I got it in my head to write a blog about Jack - about how refreshing his choice to campaign on optimism was, about how hilarious and cutting he could be ("that's a hash-tag fail" remains my favorite debate line, ever) - but then his family released his final statement to his friends, the party, and the country. His own letter's concluding lines seem a far fairer tribute than I could ever devise.

"My friends, love is better than anger. Hope is better than fear. Optimism is better than despair. So let us be loving, hopeful and optimistic. And we’ll change the world."

Tuesday, August 09, 2011

Thinking about Rise of the Planet of the Apes

I caught Rise of the Planet of the Apes yesterday with a friend, and we both reached the same basic conclusions:

1 - On the whole, it was better than we expected. The revolution plot was well-constructed and Caesar (as an adult) looked shockingly real and made for a surprisingly compelling and sympathetic lead.
2 - But it was just as racist as we expected.

I don't know what it is about monkeys and apes, but corporate media doesn't seem capable of writing stories about them without stumbling into racist clichés, representations, and/or rhetoric.

In the new Apes film, the opening scene takes place in Africa, where poachers are capturing the apes for scientific research. The poachers, of course, are generic African mercenaries with rag-tag clothing and cleaver-like swords.

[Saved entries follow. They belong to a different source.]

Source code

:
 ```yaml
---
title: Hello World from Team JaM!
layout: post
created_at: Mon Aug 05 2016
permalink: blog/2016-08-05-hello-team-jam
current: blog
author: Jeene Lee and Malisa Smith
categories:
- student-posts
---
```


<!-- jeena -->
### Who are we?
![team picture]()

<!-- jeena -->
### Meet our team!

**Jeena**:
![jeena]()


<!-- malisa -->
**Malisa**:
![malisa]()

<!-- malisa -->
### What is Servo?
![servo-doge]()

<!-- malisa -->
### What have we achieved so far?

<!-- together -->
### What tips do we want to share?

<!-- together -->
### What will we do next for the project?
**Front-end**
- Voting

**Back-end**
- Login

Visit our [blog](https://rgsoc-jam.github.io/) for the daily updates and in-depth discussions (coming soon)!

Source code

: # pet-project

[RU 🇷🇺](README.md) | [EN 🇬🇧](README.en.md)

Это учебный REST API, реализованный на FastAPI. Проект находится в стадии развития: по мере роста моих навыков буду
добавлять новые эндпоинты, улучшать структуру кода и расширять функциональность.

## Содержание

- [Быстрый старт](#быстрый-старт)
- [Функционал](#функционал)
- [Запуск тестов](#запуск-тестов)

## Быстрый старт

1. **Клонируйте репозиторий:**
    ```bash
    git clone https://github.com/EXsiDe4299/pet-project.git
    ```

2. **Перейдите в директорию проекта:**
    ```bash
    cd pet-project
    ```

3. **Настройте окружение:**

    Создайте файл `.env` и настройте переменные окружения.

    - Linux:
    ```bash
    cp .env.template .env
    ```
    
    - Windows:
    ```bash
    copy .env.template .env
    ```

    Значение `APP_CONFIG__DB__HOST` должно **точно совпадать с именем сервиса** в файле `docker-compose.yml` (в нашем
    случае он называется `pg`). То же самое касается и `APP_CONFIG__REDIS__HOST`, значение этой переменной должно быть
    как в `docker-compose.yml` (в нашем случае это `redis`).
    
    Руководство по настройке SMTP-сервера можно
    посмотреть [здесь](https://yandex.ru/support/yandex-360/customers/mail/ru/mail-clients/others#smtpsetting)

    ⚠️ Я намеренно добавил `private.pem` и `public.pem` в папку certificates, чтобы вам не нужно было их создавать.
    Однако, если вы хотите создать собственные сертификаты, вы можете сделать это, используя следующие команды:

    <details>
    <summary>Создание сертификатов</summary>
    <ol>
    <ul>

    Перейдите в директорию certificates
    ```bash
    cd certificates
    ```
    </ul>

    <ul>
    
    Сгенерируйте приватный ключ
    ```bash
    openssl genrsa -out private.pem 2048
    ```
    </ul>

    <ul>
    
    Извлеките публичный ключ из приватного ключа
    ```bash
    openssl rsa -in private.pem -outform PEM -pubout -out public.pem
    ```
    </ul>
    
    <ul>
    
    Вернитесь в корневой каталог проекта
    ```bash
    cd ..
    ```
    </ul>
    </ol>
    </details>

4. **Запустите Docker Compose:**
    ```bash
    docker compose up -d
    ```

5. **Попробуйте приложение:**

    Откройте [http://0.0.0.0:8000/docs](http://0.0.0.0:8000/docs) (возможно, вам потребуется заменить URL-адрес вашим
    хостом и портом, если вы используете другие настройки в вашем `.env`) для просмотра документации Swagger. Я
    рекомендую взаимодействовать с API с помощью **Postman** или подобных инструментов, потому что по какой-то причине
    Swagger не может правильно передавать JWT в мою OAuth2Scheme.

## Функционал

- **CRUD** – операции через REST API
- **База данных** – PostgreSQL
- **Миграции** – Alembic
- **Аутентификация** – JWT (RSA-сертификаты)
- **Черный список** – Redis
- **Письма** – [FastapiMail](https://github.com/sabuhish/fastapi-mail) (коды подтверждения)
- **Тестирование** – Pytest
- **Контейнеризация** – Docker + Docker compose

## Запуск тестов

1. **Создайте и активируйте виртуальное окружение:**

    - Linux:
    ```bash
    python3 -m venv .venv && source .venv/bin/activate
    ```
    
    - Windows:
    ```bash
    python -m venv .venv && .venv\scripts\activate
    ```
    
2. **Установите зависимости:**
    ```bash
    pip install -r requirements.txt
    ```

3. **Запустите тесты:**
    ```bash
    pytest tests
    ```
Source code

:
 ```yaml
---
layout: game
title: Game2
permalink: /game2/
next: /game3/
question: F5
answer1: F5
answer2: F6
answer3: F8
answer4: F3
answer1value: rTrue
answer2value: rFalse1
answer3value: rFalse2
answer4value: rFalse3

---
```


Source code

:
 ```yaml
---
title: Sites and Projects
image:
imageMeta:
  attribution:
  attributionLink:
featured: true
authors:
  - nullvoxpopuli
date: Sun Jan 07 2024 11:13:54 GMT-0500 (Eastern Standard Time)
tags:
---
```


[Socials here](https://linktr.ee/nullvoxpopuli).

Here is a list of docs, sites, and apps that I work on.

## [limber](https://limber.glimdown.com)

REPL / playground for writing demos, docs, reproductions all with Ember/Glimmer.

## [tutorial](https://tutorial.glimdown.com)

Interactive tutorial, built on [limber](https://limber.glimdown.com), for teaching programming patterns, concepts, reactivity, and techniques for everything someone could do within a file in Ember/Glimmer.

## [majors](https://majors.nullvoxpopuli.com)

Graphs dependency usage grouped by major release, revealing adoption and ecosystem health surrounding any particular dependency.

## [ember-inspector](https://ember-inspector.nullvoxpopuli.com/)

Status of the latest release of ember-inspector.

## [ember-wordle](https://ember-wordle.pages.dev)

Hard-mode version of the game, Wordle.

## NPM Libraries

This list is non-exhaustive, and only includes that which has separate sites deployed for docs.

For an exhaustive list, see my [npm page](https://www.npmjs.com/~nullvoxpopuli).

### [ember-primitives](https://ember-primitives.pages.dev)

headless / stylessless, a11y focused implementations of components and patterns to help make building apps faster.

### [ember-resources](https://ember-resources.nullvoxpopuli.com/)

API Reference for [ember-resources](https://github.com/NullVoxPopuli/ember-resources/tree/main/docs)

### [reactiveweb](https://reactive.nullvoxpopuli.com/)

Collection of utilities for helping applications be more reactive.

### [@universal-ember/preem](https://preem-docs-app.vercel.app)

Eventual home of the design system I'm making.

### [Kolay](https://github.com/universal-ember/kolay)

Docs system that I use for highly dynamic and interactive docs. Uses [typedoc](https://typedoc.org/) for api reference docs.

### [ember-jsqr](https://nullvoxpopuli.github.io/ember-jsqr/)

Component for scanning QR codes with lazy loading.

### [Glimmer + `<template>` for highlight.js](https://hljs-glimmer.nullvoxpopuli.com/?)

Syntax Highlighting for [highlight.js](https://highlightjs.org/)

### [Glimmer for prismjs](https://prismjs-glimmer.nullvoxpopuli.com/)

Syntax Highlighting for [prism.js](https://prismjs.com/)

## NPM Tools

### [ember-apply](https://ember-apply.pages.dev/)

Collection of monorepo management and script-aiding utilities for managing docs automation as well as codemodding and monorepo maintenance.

Now, it's not really clear why this is necessary - and the scene is so unnecessary that the Wikipedia summary of the movie omits it entirely. What I'm guessing is that it was meant to show how similar humans and apes are in the first place. As the apes run from the poachers, they hoot and scream - and so do the poachers who chase them. The only obvious inference is that we're supposed to note their similarity, or even note how difficult it is to tell them apart.

But this doesn't really resonate in the intended way, I think. Because if they thought they were saying something about how animalistic humanity is, they probably should have said it in a way that isn't quite so outrageously cliché and recognizably white supremacist. I mean, really - you can't make this point in a way that doesn't display a stunning lack of creativity and, worse, have centuries of racist symbolic weight attached to it?